2.4 Maral’s final chapter (“Cérémonies royales”) discusses how at certain ceremonies the king assumed the aura and functions of a bishop. Notable among these were royal masses at Versailles that followed ecclesiastically sanctioned prescriptions for celebrations in the presence of a cardinal or archbishop, the reverences and participatory prerogatives accorded those high-ranking prelates being transferred on these occasions to Louis XIV himself, who thus became a liturgical actor in his own chapel.

2.5 By reconstructing the sacred ceremonies that formed such an important part of the daily ritual of the Sun King and his court at Versailles, Alexandre Maral has produced a study of immense value to those seeking to understand the relationship between liturgy, plainsong, the organ, and polyphonic religious music during the royal chapel’s most brilliant period.


References

* Benjamin Van Wye (bvanwye@skidmore.edu) serves as Lecturer at Skidmore College in upstate New York. His research and publication centers on the organ’s role in historic liturgies of the Western church.
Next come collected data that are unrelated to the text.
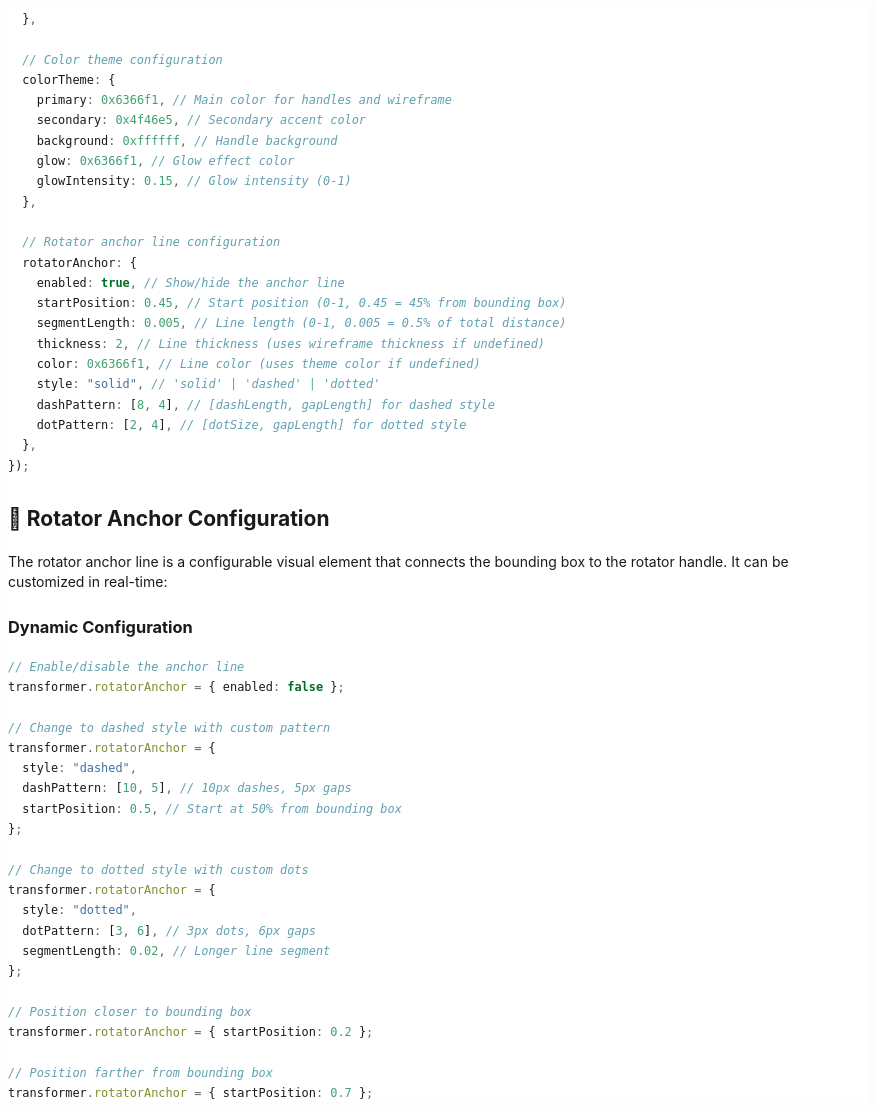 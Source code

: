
 ```typescript
  },

  // Color theme configuration
  colorTheme: {
    primary: 0x6366f1, // Main color for handles and wireframe
    secondary: 0x4f46e5, // Secondary accent color
    background: 0xffffff, // Handle background
    glow: 0x6366f1, // Glow effect color
    glowIntensity: 0.15, // Glow intensity (0-1)
  },

  // Rotator anchor line configuration
  rotatorAnchor: {
    enabled: true, // Show/hide the anchor line
    startPosition: 0.45, // Start position (0-1, 0.45 = 45% from bounding box)
    segmentLength: 0.005, // Line length (0-1, 0.005 = 0.5% of total distance)
    thickness: 2, // Line thickness (uses wireframe thickness if undefined)
    color: 0x6366f1, // Line color (uses theme color if undefined)
    style: "solid", // 'solid' | 'dashed' | 'dotted'
    dashPattern: [8, 4], // [dashLength, gapLength] for dashed style
    dotPattern: [2, 4], // [dotSize, gapLength] for dotted style
  },
});
```

## 🎯 Rotator Anchor Configuration

The rotator anchor line is a configurable visual element that connects the bounding box to the rotator handle. It can be customized in real-time:

### Dynamic Configuration

```typescript
// Enable/disable the anchor line
transformer.rotatorAnchor = { enabled: false };

// Change to dashed style with custom pattern
transformer.rotatorAnchor = {
  style: "dashed",
  dashPattern: [10, 5], // 10px dashes, 5px gaps
  startPosition: 0.5, // Start at 50% from bounding box
};

// Change to dotted style with custom dots
transformer.rotatorAnchor = {
  style: "dotted",
  dotPattern: [3, 6], // 3px dots, 6px gaps
  segmentLength: 0.02, // Longer line segment
};

// Position closer to bounding box
transformer.rotatorAnchor = { startPosition: 0.2 };

// Position farther from bounding box
transformer.rotatorAnchor = { startPosition: 0.7 };
```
1 Cécile Davy-Rigaux, “Plain-chant et liturgie à la Chapelle royale de Versailles (1682–1703),” Plain-chant et liturgie en France au XVIIe siècle, ed. Jean Duron, Domaine musicologique 2 (Paris: Klincksieck, 1997), 217–36; Jean Mongrédien, “Préface” to Actes du colloque international de musicologie sur le grand motet français (1663–1792) (Paris: Presses de l’Université de Paris-Sorbonne, 1986), 1–5; Mongrédien, Catalogue thématique des sources du grand motet français (1663–1792) (Munich: K.G. Saur, 1984); Jean-Paul Montagnier, “Le Chant sur le livre au XVIIIe siècle: Les Traités de Louis-Joseph Marchand et Henry Madin,” Revue française de musicologie 81 (1995): 37–63; Lionel Sawkins, “Chronology and Evolution of the Grand Motet at the Court of Louis XIV: Evidence from the Livres du roi and the Works of Perrin, the sous-maîtres, and Lully,” Jean-Baptiste Lully and the Music of the French Baroque: Essays in Honor of James R. Anthony, ed. John Hajdu Heyer (Cambridge: Cambridge University Press, 1989), 41–79; Sawkins, “La Vie et l’œuvre de Michel-Richard de Lalande,” in Le Concert des muses: Promenade musicale dans le Baroque français, ed. Jean Lionnet (Paris: Klincksieck, 1997), 157–68.